# Data Scraping

This notebook contains a script that can be used to
scrape plot summaries en-masse from the IMDb website.

## Reading in the MovieLens Datasets

We want to scrape the plots for every movie in the dataset. 
The movielens 20m dataset includes an `imdbId` field, which we can use to look up the corresponding movie on the IMDb website. 

In [1]:
import numpy as np
import pandas as pd

In [2]:
movies_20m = pd.read_csv('data/movielens-20m/movies.csv', names=['movieid', 'title', 'genres'])
movies_1m = pd.read_csv('data/movielens-1m/movies.dat', delimiter='::', engine='python', 
                        header=None, names=['movieId', 'title', 'genres'])

In [3]:
titles_20m = set(movies_20m['title'])
titles_1m = set(movies_1m['title'])
print(len(titles_1m - titles_20m))
print(len(titles_20m - titles_1m))
del titles_1m
del titles_20m

543
23923


Looks like the 1m movie dataset isn't a strict subset of the 20m dataset.

Do the IDs match?

In [None]:
common_movies = pd.merge(movies_1m, movies_20m, on='title', 
                         how='inner', suffixes=('_1m', '_20m'))
common_movies.head()

In [None]:
unmatched_entries = common_movies.loc[common_movies['movieid_1m'] != common_movies['movieid_20m']]
print(unmatched_entries[['title', 'movieid_1m', 'movieid_20m']])

Almost a perfect match.
This tells us that we can use the 20m dataset's plot summaries to get the 1m dataset's plots as well. 

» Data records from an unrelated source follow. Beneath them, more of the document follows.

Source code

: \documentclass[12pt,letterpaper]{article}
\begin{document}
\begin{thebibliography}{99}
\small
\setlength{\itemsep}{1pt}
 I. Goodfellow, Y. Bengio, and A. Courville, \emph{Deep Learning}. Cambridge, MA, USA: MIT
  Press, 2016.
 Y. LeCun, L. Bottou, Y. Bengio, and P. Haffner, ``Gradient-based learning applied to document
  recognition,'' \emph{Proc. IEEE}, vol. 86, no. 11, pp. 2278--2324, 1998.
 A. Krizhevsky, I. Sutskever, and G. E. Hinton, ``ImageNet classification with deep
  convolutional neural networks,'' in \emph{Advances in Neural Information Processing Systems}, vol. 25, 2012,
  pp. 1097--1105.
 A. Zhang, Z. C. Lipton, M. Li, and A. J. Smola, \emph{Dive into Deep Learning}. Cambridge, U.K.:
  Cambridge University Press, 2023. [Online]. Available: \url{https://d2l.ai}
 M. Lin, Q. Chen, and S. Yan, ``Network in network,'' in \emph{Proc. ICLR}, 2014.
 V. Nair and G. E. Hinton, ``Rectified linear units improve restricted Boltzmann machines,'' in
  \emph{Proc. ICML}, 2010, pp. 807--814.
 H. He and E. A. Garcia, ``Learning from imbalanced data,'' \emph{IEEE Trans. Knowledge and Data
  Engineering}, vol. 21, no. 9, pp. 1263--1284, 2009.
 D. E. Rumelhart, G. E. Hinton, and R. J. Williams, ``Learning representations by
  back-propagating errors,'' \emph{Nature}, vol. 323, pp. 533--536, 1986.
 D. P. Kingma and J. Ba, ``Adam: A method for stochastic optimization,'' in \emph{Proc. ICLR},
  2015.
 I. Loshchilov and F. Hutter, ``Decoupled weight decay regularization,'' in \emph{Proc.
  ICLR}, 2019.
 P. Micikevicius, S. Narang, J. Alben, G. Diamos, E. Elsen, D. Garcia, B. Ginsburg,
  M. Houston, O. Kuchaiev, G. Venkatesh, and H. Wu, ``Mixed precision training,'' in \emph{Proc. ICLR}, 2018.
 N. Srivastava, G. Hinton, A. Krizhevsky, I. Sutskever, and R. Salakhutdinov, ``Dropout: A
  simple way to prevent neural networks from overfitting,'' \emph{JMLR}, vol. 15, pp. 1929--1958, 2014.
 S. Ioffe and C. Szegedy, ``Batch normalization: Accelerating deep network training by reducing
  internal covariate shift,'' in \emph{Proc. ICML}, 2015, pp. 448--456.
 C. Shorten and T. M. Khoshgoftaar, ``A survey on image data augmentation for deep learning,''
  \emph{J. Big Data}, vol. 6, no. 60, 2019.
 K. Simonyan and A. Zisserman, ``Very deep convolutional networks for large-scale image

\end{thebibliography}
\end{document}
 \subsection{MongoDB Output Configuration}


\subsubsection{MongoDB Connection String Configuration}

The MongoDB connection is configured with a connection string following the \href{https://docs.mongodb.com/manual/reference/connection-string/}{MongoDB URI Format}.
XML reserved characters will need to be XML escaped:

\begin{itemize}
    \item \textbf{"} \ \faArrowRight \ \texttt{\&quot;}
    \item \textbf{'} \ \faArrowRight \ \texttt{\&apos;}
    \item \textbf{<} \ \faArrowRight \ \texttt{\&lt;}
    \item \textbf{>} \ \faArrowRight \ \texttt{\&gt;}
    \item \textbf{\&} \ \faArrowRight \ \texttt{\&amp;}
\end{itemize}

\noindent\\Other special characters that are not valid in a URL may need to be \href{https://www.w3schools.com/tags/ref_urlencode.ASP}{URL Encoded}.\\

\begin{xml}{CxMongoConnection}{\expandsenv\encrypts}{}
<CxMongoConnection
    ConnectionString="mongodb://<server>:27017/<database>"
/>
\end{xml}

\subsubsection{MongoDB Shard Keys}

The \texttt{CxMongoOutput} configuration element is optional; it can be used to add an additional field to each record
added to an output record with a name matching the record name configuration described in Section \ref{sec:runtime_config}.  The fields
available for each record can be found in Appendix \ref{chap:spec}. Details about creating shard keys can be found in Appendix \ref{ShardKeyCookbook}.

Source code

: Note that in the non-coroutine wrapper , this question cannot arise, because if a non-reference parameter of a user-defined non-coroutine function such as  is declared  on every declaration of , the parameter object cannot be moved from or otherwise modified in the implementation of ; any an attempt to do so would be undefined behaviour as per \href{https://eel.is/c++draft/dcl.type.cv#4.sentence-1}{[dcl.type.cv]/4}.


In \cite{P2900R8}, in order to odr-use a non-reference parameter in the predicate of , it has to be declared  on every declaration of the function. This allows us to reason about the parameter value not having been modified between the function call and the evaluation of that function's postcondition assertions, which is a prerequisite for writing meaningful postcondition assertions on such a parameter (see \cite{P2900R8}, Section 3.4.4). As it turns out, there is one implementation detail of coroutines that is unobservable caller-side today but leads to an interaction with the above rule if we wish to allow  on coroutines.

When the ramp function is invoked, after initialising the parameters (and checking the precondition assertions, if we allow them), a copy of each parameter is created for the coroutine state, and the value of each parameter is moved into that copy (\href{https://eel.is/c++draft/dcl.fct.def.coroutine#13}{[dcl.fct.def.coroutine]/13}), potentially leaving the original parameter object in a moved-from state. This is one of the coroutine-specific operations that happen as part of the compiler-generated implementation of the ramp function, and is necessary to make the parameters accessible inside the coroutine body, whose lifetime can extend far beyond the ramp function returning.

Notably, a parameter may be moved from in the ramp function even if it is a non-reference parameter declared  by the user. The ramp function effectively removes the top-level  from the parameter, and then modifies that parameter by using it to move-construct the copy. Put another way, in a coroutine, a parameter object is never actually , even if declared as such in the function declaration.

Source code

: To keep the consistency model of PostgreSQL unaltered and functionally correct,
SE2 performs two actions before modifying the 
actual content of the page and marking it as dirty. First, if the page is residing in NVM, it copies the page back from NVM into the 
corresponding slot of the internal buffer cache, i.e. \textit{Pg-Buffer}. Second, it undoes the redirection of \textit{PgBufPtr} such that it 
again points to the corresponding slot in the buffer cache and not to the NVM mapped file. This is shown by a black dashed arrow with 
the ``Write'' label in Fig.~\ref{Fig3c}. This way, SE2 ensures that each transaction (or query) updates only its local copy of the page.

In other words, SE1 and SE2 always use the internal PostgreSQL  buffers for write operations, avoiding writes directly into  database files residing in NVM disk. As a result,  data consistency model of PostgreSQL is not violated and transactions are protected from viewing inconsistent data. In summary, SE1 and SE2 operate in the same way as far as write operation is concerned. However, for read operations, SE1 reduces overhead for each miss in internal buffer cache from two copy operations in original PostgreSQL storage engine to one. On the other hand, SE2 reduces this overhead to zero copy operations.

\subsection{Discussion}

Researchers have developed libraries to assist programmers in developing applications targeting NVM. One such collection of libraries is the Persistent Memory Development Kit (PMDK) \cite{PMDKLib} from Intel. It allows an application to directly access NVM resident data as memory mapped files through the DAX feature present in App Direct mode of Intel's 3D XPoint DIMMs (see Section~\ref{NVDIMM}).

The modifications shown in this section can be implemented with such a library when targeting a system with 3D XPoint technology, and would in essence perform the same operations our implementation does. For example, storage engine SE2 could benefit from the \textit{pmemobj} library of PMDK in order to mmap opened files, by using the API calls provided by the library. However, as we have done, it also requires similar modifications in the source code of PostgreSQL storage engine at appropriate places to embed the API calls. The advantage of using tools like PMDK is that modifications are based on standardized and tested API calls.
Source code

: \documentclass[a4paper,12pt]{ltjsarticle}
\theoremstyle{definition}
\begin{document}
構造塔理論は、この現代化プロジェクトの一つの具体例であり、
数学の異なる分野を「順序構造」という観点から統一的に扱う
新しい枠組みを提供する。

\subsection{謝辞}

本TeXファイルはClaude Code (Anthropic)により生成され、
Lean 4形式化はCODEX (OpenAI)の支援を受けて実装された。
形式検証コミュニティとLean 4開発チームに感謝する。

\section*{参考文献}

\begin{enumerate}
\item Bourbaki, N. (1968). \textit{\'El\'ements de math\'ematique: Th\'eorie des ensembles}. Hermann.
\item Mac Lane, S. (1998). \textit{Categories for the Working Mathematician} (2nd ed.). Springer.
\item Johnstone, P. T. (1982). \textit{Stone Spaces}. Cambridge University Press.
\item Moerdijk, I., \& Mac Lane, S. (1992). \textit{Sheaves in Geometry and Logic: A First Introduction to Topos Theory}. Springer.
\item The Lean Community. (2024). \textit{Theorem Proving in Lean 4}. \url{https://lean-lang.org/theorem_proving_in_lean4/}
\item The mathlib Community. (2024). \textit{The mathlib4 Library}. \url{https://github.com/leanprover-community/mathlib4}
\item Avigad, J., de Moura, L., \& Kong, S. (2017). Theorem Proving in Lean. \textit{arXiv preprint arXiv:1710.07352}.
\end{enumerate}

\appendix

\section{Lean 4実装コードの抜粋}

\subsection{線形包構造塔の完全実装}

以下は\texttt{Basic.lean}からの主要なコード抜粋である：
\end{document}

Now to fetch the plots themselves. 

# Movie Scraping

## 1m and 20m: Scraping the Intersection

These scrapers will take a while to run. Their reliability is also unknown. 
So for now, let's just scrape the movies at the intersection of the two datasets (1m $\cap$ 20m). 
This is easy to scrape (it inherits 20m's imdbID field), and keeps our output flexible (we can use it for either dataset later on).

The movie's links will be stored in `./plots.tsv`, as a tab-separated-value data file. 

In [None]:
links_20m = pd.read_csv('data/movielens-20m/links.csv', header=0,
                        names=['movieid_20m', 'imdbid', 'tmdbid'])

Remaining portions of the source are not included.